Crypto Algorithmic Trading — Everything you need to know!

Max
Tokenize Xchange
Published in
3 min readOct 16, 2020

Since the advance of computing technology is far more efficient than manual human endeavour, it is of no surprise that digital systems become leading bedrock in finance for trading. According to statistics, roughly 85% of stock market trading in the US is driven by algorithms which impact on when and how to execute the best trades. In other words, advanced and sophisticated machines rule the trading world. And, The Cryptocurrency Market is not excluded.

So, which Algorithmic Trading blankets Crypto Market? We cover all in the following.
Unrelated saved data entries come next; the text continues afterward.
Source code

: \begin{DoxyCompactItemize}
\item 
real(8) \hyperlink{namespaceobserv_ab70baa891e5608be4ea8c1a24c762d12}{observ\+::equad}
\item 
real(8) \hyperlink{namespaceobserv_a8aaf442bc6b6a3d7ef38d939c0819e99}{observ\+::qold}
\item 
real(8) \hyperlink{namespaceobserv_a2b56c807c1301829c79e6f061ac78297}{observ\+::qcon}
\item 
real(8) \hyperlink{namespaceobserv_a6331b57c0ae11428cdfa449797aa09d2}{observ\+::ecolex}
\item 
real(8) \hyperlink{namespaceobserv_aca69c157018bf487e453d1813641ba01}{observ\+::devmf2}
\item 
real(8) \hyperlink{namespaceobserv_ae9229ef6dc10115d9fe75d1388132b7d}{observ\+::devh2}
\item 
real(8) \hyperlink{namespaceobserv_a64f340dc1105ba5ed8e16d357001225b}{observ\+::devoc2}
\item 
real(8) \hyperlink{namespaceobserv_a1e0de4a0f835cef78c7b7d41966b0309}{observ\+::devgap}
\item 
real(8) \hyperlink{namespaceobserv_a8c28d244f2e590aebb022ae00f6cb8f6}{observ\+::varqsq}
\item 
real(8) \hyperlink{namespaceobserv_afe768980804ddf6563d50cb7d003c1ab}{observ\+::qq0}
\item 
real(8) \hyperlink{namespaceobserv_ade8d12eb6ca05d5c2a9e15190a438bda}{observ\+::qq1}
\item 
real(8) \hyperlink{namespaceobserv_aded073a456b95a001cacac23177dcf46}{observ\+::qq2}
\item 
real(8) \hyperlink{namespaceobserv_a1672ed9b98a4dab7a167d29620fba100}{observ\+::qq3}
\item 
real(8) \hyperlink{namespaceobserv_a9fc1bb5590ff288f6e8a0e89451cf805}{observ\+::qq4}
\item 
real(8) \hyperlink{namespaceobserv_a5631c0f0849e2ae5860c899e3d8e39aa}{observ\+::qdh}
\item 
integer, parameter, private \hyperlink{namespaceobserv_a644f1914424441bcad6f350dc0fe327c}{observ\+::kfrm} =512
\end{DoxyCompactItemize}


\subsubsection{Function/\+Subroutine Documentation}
BASIC KNOWLEDGE OF CRYPTO ALGORITHMIC TRADING

Definition: Algorithmic trading (aka algo trading) refers to the trading of financial assets via computer programs using a set of specific rules. These rules, usually mathematical formulas or algorithms, will automatically decide when and how trades are executed or on exchange.

Algo Trading in Cryptocurrency space holds the following features:

  • Infant market: Crypto Market is extremely young and far less saturated than other financial markets although there are thousands of coins, tokens and transactions active every single day.
  • Volatility: being an infant market, cryptocurrencies are extremely volatile and are highly susceptible to erroneous price movements on a daily basis.
  • 24/7 access: You can trade cryptos anytime, anywhere cuz this market is open all day.
  • Retail — Driven: Rarely does the cryptocurrency market have institutional participation, it brings an excellent prospect for retail investors to get ahead of the curve and execute strategies in a less saturated market.

4 COMMON COMPONENTS OF ALGORITHMIC TRADING

  1. Data — information and data is the key of algorithmic systems. The data used include structured data (like CSV files, spreadsheet,…) and unstructured data (such as news, media, audio and video).
  2. Model — Model reflects how the real world is perceived by algo trading systems. They are formed on the basis of financial models which are to infer the dynamics of the market and point out the eventualities.
  3. Execution — The execution of algo trading systems ensure all the trigger points are established meeting functional and non-functional requirements that have been hard-coded in the system.
  4. Monitor — relating to monitoring algo systems through various financial metrics including Sharpe Ratio, Treynor Ratio and ROI.

TRADING EXECUTION ALGORITHMS

Trading Execution Algorithms refer to the use of predictive analytics by advisors to recognize performance and take advantage of patterns that can be indiscernible to human traders for their clients.

There are 3 popular used Trading Execution Algorithms: Time Weighted Average Price (TWAP), Volume Weighted Average Price (VWAP) and Percent of Value (PoV).

  • TWAP: an order will be broken into small pieces which then are executed during trading day, normally at 5-minutes intervals.
  • VWAP: Split the order into smaller pieces based on average weighted volume which are estimated every 5-minutes intervals and historical trading information.
  • PoV: Calculate the smaller blocks based on the percentage of participation in the market. This one could avoid excessive impact on market pricing.

With a good understanding of the most basic trade execution algorithms, you can add value to your clients and mitigate the risk of negative performance to their portfolios!